Rocket Pool isn’t anywhere close to being a single point of failure for Ethereum: it’s only got 1.66% of staked eth deposits, well below top competitor Lido who has 29%, per Nansen.
“It’s best to capture our ethos early in a concrete form to make it last well into the future,” said Rocket Pool contributors in explaining why the community ought to vote on principles that could self-limit the protocol to 22% of all staked ether, as one community member has suggested.
Rocket Pool General Manager Darren Langley said in a tweet, “As a core team, we fully support limiting @Rocket_Pool, if it threatens Ethereum’s credible neutrality or operational stability.”

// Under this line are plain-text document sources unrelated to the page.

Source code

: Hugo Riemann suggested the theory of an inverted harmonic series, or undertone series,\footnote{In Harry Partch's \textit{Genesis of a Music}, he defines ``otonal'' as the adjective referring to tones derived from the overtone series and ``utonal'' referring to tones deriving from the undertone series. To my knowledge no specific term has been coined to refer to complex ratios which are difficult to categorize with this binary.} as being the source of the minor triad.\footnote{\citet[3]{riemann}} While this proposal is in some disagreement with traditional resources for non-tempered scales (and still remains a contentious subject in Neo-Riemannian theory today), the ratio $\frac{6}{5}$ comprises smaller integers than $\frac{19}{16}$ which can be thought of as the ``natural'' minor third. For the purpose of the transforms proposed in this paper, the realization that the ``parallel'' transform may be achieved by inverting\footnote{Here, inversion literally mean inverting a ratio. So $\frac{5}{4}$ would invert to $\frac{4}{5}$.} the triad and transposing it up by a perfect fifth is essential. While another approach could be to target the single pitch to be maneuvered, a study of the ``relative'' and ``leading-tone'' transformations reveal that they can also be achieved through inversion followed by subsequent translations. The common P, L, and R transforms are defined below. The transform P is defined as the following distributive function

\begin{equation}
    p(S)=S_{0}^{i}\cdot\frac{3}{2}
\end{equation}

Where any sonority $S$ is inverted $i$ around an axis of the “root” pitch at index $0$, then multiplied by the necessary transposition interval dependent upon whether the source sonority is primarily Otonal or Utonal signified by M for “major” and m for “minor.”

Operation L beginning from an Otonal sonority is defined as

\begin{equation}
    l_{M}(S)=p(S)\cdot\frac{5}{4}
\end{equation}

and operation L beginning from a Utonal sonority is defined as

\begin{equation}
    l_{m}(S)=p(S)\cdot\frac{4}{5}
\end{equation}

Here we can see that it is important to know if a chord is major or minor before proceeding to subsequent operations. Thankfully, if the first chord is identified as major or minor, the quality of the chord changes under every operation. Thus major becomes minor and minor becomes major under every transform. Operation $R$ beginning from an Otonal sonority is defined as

Other examples for self-limitation include redirecting a percentage of the DAO’s income to support small permissionless protocols and a 3% fee to mint rETH, where the fee and percentage of the DAO’s income rise in conjunction with the growth of Rocket Pool’s dominance of staked ETH. Those ideas have been discussed in the community forum but are not being voted on currently.
While the vote - if passed - does not activate or execute any changes to the codebase, “this is probably stronger than a change in code.” said Valdorff, in a Discord message to CoinDesk. “This sets a framework for future code, which allows us to effectively react to the current state, while anchoring values and not letting them invisibly drift over time.”
Healthy Staking
The proposal defines four categories of staking – “healthier staking,” “as good staking,” “not as good staking,” and “unhealthy staking” – in its effort to impose a decentralization-first mindset to Rocket Pool.

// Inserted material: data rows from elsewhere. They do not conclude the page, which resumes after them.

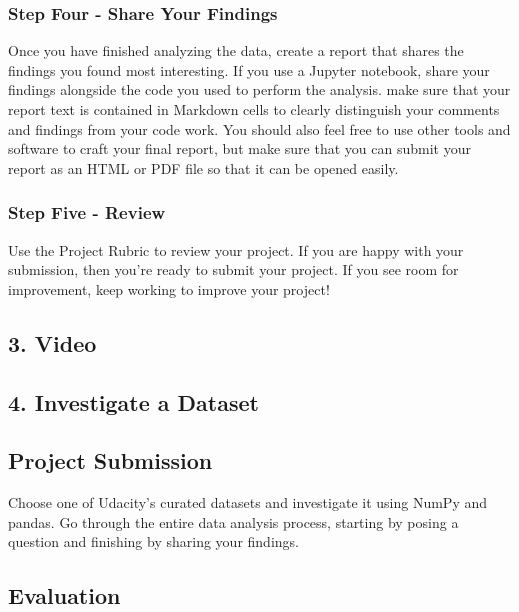 \documentclass[]{book}
\begin{document}
\subsubsection{Step Four - Share Your
Findings}\label{step-four---share-your-findings}

Once you have finished analyzing the data, create a report that shares
the findings you found most interesting. If you use a Jupyter notebook,
share your findings alongside the code you used to perform the analysis.
make sure that your report text is contained in Markdown cells to
clearly distinguish your comments and findings from your code work. You
should also feel free to use other tools and software to craft your
final report, but make sure that you can submit your report as an HTML
or PDF file so that it can be opened easily.

\subsubsection{Step Five - Review}\label{step-five---review}

Use the Project Rubric to review your project. If you are happy with
your submission, then you're ready to submit your project. If you see
room for improvement, keep working to improve your project!

\subsection{3. Video}\label{video}

\subsection{4. Investigate a Dataset}\label{investigate-a-dataset}

\subsection{Project Submission}\label{project-submission}

Choose one of Udacity's curated datasets and investigate it using NumPy
and pandas. Go through the entire data analysis process, starting by
posing a question and finishing by sharing your findings.

\subsection{Evaluation}\label{evaluation}
\end{document}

Solo staking, which involves a user running their own hardware, is considered “healthier” under the proposal by being more decentralized, whereas Rocket Pool and fellow liquid staking protocol Stakewise fall into the “as good” category. (Stakewise has previously vowed to limit itself to 22% share.)
But centralized exchanges like Coinbase, Kraken and Binance – and even Lido, the most popular liquid staking protocol – are deemed “seriously dangerous to Ethereum’s health” under the proposal. That’s a major accusation given such entities account for 55.5% of all staked ether, per Nansen.
Lido, the largest staking-as-a-service provider, is “explicitly aiming for winner take all,” as stated in the Rocket Pool proposal. "Winner take all" refers to the concept where a single entity wins and dominates the entire market of ETH staking derivatives. With over $8 billion in total staking assets, Lido voted against self-limit inbound stake flow in July 2022.
Lido did not return a request for comment by presstime.
In Rocket Pool’s Discord, Superphiz, a maintainer of the ethstaker.cc website who also runs a node operator, said “Self limiting benefits Ethereum in the long run, and by extension Rocket Pool. Choosing not to self-limit will harm both groups and lead to less long-term financial reward.”
Users have staked over 377,000 ETH worth roughly $593 million through Rocket Pool. Rocket Pool currently offers 4.19% APR for users to stake and 7.29% APR for users to stake and run a node.